[Source texts of formatted documents]
=-=-=

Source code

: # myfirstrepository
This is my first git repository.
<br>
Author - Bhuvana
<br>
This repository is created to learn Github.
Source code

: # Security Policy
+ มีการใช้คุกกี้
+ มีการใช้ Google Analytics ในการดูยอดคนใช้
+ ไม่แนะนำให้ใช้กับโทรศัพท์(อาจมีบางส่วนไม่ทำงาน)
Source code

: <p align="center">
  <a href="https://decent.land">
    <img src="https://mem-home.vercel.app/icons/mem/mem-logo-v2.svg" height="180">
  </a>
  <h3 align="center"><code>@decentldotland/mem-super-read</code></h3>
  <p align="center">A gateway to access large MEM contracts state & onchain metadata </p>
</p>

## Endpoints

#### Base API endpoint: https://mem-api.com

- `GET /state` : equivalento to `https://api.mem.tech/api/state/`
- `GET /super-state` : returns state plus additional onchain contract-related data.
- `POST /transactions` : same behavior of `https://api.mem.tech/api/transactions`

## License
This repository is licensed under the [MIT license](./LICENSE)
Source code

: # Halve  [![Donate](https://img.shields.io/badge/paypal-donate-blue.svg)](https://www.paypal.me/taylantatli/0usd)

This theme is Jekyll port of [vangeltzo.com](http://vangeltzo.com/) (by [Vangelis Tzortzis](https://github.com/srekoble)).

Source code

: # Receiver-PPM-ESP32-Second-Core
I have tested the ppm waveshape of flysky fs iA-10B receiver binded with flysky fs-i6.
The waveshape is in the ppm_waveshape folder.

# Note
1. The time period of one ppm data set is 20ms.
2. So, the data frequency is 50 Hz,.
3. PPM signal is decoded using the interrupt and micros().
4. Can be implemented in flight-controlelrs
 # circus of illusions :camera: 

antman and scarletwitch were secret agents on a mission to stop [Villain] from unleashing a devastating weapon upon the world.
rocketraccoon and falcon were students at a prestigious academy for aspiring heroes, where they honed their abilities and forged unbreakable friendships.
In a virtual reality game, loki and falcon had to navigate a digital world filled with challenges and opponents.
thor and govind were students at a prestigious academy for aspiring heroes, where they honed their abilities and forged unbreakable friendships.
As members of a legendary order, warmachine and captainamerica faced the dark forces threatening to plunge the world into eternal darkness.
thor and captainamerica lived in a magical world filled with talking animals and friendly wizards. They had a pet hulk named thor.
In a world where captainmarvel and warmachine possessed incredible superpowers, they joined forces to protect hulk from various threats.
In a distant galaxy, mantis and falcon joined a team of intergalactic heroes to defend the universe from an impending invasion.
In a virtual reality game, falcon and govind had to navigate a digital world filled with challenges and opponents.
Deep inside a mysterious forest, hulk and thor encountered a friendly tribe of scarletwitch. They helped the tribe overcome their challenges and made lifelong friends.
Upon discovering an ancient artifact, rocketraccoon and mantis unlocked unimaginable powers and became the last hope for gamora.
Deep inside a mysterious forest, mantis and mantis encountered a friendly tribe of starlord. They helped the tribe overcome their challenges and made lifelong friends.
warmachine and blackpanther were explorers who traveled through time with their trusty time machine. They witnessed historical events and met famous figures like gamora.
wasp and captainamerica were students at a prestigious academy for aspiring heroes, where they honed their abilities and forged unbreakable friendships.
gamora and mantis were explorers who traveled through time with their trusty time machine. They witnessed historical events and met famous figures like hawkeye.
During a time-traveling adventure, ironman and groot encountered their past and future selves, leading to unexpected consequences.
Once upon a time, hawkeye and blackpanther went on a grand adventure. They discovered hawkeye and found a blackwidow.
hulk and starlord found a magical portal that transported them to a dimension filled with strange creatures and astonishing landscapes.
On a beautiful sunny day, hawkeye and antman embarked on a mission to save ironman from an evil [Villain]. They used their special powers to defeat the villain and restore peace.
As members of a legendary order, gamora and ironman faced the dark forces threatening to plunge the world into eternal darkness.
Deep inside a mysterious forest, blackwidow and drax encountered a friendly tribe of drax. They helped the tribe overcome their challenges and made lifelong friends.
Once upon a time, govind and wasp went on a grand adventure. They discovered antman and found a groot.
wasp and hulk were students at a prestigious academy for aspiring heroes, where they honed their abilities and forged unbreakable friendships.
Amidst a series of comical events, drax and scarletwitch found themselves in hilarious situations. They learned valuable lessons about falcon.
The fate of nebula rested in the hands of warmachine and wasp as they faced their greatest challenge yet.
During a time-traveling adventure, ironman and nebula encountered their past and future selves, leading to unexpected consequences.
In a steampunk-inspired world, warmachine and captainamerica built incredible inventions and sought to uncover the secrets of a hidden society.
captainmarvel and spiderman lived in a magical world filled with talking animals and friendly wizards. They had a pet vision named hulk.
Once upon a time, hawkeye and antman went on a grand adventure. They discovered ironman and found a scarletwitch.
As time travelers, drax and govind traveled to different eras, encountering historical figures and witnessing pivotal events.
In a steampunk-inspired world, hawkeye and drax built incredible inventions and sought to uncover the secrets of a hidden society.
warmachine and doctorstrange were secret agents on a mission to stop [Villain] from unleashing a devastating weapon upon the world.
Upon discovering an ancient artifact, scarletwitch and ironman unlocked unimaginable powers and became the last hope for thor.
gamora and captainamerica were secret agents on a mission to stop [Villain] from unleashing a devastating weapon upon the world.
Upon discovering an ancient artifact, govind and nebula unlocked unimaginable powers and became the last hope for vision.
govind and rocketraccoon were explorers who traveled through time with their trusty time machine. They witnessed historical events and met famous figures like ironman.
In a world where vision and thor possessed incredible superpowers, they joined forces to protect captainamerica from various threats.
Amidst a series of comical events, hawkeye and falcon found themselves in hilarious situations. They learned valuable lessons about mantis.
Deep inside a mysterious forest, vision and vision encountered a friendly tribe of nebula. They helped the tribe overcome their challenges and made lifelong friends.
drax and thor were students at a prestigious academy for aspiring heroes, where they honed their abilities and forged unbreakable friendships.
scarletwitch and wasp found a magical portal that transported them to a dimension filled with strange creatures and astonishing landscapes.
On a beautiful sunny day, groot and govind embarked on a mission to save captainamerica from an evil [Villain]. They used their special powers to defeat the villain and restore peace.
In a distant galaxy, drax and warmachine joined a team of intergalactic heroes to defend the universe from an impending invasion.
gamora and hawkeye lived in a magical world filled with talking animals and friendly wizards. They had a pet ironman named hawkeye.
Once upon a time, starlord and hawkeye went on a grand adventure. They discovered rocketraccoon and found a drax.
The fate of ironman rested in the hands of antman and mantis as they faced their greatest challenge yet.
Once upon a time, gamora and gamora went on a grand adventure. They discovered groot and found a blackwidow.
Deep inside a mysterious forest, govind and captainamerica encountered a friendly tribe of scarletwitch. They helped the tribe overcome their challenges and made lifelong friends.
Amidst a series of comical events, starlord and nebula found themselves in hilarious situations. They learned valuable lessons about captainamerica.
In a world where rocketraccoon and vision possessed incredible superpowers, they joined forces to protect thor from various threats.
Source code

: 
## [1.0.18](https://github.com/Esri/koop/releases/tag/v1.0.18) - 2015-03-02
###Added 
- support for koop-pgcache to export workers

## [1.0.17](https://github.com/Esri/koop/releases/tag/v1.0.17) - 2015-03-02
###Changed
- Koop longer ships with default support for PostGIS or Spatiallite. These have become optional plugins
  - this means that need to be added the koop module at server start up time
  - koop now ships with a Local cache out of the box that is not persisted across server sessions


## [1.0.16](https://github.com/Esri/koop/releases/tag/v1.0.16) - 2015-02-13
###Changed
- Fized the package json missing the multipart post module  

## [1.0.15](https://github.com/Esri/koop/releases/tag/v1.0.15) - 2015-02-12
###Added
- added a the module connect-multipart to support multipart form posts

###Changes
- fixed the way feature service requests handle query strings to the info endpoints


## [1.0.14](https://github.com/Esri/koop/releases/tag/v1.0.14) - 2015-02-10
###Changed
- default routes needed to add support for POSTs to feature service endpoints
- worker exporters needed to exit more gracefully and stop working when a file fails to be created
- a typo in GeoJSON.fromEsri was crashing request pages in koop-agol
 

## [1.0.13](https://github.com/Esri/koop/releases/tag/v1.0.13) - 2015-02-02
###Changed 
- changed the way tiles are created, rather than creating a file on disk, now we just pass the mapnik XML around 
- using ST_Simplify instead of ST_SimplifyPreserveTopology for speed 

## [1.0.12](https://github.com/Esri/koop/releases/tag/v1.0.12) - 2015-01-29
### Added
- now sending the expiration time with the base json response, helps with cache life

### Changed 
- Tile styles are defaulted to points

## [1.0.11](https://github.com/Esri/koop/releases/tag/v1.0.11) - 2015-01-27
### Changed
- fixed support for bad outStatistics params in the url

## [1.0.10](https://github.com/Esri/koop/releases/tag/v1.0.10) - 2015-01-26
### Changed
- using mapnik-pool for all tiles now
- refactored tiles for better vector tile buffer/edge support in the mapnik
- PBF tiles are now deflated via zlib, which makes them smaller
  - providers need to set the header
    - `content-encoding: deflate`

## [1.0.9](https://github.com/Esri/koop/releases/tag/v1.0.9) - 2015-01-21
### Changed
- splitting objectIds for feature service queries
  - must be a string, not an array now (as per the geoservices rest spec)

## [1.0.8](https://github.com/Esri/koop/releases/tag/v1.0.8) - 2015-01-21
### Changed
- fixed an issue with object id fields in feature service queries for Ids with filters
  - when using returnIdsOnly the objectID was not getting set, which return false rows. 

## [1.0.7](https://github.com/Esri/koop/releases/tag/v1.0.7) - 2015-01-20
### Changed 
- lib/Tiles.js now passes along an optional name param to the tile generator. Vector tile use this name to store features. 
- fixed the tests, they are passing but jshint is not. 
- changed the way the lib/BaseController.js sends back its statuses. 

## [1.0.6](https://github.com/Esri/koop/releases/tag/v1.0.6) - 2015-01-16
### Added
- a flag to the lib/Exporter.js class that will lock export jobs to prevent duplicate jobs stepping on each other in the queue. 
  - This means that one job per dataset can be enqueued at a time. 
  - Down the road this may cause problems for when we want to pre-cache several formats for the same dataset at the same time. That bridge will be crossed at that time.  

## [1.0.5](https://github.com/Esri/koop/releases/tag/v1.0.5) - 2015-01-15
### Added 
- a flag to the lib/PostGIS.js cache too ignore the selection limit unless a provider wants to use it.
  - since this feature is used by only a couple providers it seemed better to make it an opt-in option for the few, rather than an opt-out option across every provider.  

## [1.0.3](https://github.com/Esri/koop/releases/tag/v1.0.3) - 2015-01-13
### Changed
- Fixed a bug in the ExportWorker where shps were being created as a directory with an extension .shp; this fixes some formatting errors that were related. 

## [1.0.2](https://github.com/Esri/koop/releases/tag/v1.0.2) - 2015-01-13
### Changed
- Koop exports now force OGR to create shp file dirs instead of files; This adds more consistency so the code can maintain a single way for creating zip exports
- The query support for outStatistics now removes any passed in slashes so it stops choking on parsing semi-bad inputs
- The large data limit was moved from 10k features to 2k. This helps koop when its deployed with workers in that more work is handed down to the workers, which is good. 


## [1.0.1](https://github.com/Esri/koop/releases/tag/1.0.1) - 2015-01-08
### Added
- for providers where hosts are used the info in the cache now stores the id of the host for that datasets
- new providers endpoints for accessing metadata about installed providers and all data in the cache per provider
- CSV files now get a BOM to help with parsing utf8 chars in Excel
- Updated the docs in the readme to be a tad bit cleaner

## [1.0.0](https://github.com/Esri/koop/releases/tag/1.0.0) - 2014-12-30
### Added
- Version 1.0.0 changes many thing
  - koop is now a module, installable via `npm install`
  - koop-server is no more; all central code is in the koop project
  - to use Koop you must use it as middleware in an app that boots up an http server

=-=-=

Return a copy of each line in the entries that carries the string "outStatistics".

» **Answer space**
- fixed support for bad outStatistics params in the url
- The query support for outStatistics now removes any passed in slashes so it stops choking on parsing semi-bad inputs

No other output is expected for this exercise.